Problem statement
Every line of the records below that has the word "becomes" should be copied.

Input data
* * * * * * *

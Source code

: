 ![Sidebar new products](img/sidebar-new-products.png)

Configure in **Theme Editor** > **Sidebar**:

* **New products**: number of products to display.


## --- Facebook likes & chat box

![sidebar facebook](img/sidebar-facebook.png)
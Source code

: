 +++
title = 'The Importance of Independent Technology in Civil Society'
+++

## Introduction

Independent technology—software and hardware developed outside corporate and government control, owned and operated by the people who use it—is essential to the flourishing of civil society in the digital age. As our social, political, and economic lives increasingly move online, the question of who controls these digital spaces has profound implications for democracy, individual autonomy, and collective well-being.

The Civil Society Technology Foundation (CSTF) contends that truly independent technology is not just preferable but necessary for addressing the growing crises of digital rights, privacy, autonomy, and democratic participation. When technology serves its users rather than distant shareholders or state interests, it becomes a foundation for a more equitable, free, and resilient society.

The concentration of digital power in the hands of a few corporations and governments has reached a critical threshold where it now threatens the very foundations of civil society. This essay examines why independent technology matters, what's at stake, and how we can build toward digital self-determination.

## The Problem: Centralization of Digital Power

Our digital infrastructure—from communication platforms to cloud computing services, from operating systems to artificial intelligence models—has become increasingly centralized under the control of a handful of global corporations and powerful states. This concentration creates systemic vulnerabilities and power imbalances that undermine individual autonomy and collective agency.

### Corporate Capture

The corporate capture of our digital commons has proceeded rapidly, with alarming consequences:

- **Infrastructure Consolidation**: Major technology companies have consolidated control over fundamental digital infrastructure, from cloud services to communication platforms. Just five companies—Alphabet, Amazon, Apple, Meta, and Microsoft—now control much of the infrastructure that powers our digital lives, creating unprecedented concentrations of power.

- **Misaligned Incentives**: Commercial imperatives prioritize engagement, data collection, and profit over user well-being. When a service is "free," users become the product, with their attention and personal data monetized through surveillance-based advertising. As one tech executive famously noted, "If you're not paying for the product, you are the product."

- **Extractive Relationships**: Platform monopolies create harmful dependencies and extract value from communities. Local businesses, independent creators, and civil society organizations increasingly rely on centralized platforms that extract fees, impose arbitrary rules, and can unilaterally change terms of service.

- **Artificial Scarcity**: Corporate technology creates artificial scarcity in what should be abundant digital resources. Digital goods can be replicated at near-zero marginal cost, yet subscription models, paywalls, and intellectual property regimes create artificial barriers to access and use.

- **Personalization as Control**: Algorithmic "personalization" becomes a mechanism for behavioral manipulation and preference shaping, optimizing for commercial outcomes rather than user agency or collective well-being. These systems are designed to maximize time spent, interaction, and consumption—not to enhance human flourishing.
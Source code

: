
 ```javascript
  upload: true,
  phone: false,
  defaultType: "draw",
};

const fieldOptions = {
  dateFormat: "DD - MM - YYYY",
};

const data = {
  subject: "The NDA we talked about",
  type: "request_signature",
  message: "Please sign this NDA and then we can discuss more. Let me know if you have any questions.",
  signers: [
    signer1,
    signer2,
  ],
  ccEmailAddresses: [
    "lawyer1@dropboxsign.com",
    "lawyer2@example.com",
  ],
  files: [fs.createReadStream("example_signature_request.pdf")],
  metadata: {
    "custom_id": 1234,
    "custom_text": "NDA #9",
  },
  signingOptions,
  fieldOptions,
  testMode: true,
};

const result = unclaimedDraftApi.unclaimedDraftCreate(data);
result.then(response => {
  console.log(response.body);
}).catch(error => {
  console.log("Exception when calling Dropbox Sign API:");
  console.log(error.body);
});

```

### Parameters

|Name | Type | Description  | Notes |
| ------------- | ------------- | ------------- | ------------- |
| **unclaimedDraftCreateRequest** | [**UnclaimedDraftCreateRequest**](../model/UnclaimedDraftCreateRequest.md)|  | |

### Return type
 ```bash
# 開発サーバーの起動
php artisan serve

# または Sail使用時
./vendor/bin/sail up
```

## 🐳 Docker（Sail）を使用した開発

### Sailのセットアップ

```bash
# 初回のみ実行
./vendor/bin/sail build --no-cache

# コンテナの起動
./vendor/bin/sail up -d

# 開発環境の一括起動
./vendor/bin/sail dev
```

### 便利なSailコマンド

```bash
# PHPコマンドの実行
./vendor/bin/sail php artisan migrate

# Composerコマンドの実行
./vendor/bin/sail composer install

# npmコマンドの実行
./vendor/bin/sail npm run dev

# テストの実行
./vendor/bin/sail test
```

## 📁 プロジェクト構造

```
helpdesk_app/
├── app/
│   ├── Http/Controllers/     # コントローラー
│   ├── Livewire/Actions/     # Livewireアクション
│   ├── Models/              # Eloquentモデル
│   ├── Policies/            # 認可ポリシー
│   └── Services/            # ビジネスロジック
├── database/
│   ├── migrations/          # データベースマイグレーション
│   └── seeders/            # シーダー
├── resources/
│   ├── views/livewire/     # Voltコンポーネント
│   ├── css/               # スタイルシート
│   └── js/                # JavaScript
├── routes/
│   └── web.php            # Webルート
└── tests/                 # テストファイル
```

* * * * * * *

Response box
The Civil Society Technology Foundation (CSTF) contends that truly independent technology is not just preferable but necessary for addressing the growing crises of digital rights, privacy, autonomy, and democratic participation. When technology serves its users rather than distant shareholders or state interests, it becomes a foundation for a more equitable, free, and resilient society.
- **Personalization as Control**: Algorithmic "personalization" becomes a mechanism for behavioral manipulation and preference shaping, optimizing for commercial outcomes rather than user agency or collective well-being. These systems are designed to maximize time spent, interaction, and consumption—not to enhance human flourishing.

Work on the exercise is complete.